İyi bir Müslüman, müslümanlardan fakir olanlarla, vera sahibleri ile, imân ve ilim sahibleri ile oturmayı tercih eder. Hadîs-i şerîfte: “Büyüklerle otur, âlimlerden sor, hikmet sahibleri ile konuş” buyuruldu. Görüldüğü zaman, Allahü teâlânın hatırlandığı, konuştuğu zaman amelin arttığı ve âhırete âit sevgini çoğaltan kimselerle, yani evliyâ ile otur. Mecliste konuşulanları muhafaza et, mahrem olan mevzûları başka yerde anlatma! Hadîs-i şerîfte: “Birlikte oturan iki kişi Allahü teâlânın emânetiyle otururlar. Bunlardan birinin, bir başkasına, hoşlanmadığı bir şeyi açması helâl olmaz” buyuruldu.

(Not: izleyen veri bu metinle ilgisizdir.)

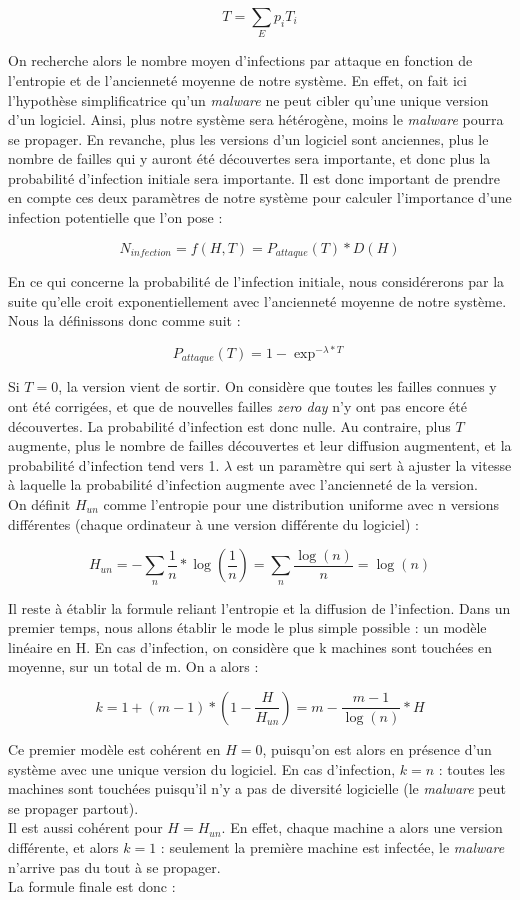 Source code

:\[
T=\sum_E p_i T_i
\]

On recherche alors le nombre moyen d'infections par attaque en fonction de l'entropie et de l'ancienneté moyenne de notre système. En effet, on fait ici l'hypothèse simplificatrice qu'un \textit{malware} ne peut cibler qu'une unique version d'un logiciel. Ainsi, plus notre système sera hétérogène, moins le \textit{malware} pourra se propager. En revanche, plus les versions d'un logiciel sont anciennes, plus le nombre de failles qui y auront été découvertes sera importante, et donc plus la probabilité d'infection initiale sera importante. Il est donc important de prendre en compte ces deux paramètres de notre système pour calculer l'importance d'une infection potentielle que l'on pose : 

\[
N_{infection} = f(H,T) = P_{attaque}(T)*D(H)
\]

En ce qui concerne la probabilité de l'infection initiale, nous considérerons par la suite qu'elle croit exponentiellement avec l'ancienneté moyenne de notre système. Nous la définissons donc comme suit :

\[
P_{attaque}(T) =1- \exp^{-\lambda*T}
\]

Si $T=0$, la version vient de sortir. On considère que toutes les failles connues y ont été corrigées, et que de nouvelles failles \textit{zero day} n'y ont pas encore été découvertes. La probabilité d'infection est donc nulle. Au contraire, plus $T$ augmente, plus le nombre de failles découvertes et leur diffusion augmentent, et la probabilité d'infection tend vers 1. $\lambda$ est un paramètre qui sert à ajuster la vitesse à laquelle la probabilité d'infection augmente avec l'ancienneté de la version.\\

On définit $H_{un}$ comme l'entropie pour une distribution uniforme avec n versions différentes (chaque ordinateur à une version différente du logiciel) :

\[
H_{un} = -\sum_n \frac{1}{n} * \log(\frac{1}{n}) = \sum_n \frac{\log(n)}{n} = \log(n)
\]

Il reste à établir la formule reliant l'entropie et la diffusion de l'infection. Dans un premier temps, nous allons établir le mode le plus simple possible : un modèle linéaire en H. En cas d'infection, on considère que k machines sont touchées en moyenne, sur un total de m. On a alors :

\[
k=1+(m-1)*(1-\frac{H}{H_{un}}) =m-\frac{m-1}{\log(n)}*H
\]

Ce premier modèle est cohérent en $H=0$, puisqu'on est alors en présence d'un système avec une unique version du logiciel. En cas d'infection, $k=n$ : toutes les machines sont touchées puisqu'il n'y a pas de diversité logicielle (le \textit{malware} peut se propager partout).\\
Il est aussi cohérent pour $H=H_{un}$. En effet, chaque machine a alors une version différente, et alors $k=1$ : seulement la première machine est infectée, le \textit{malware} n'arrive pas du tout à se propager.\\
La formule finale est donc :


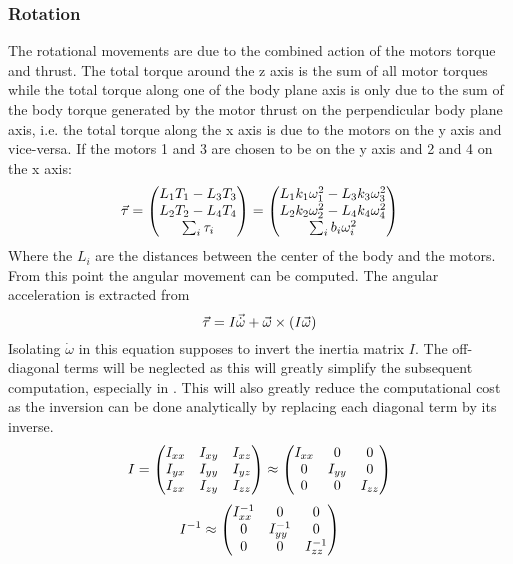 \subsubsection{Rotation} 
The rotational movements are due to the combined action of the motors torque and thrust. The total torque around the z
axis is the sum of all motor torques while the total torque along one of the body plane axis is only due to
the sum of the body torque generated by the motor thrust on the perpendicular body plane axis, i.e. the
total torque along the x axis is due to the motors on the y axis and vice-versa. If the motors 1 and 3 are chosen to be
on the y axis and 2 and 4 on the x axis:
\begin{equation}\labeleq{bodyTau}
	\v{\tau} = \matrix{
	L_1T_1-L_3T_3\\
	L_2T_2-L_4T_4\\
	\sum_{i}{\tau_i}
	} = \matrix{
	L_1k_1\omega_1^2 - L_3k_3\omega_3^2\\
	L_2k_2\omega_2^2 - L_4k_4\omega_4^2\\
	\sum_{i}{b_i \omega_i^2}
	}
\end{equation}
Where the $L_i$ are the distances between the center of the body and the motors.
From this point the angular movement can be computed. The angular acceleration is extracted from
\begin{equation}\labeleq{torqueEquation}
	\v{\tau} = I\v{\dot{\omega}} + \v{\omega}\times(I\v{\omega})
\end{equation}
Isolating $\dot{\omega}$ in this equation supposes to invert the inertia matrix $I$. The off-diagonal terms will be
neglected as this will greatly simplify the subsequent computation, especially in . This will also
greatly reduce the computational cost as the inversion can be done analytically by replacing each diagonal term by its
inverse.
\begin{equation}
	I = \begin{pmatrix}
	I_{xx} & I_{xy} & I_{xz}\\
	I_{yx} & I_{yy} & I_{yz}\\
	I_{zx} & I_{zy} & I_{zz}\\ 
	\end{pmatrix} \approx \begin{pmatrix}
	I_{xx} 	& 0 		& 0\\
	0 		& I_{yy} 	& 0\\
	0 		& 0 		& I_{zz}\\ 	
	\end{pmatrix}
\end{equation}
\begin{equation}
	I^{-1} \approx \begin{pmatrix}
	I_{xx}^{-1} & 0 			& 0\\
	0 			& I_{yy}^{-1} 	& 0\\
	0 			& 0 			& I_{zz}^{-1}\\ 		
	\end{pmatrix}
\end{equation}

Çok şaka yapmaktan sakınmalıdır. Çünkü kişinin heybet ve vekarını kırar. Çok şakanın sonu pişmanlıktır. Yalan ve boş sözlerden uzak ve az yapılan şakada bir mahzur yoktur. Abdullah bin Abbâs (radıyallahü anhüma), yanında üzgün kimseler görünce, güzel, latif sözlerle onların kalbini ferahlandırın derdi. Hazreti Ali (radıyallahü anh): “Bu kalbleri rahatlandırın, çünkü onlar da bedenler gibi yorulurlar” buyurdu. İbn-i Uyeyne buyurdu ki; “Şakalaşmak sünnettir. Lâkin şaka yapmasını bilen ve yerinde yapan içindir.”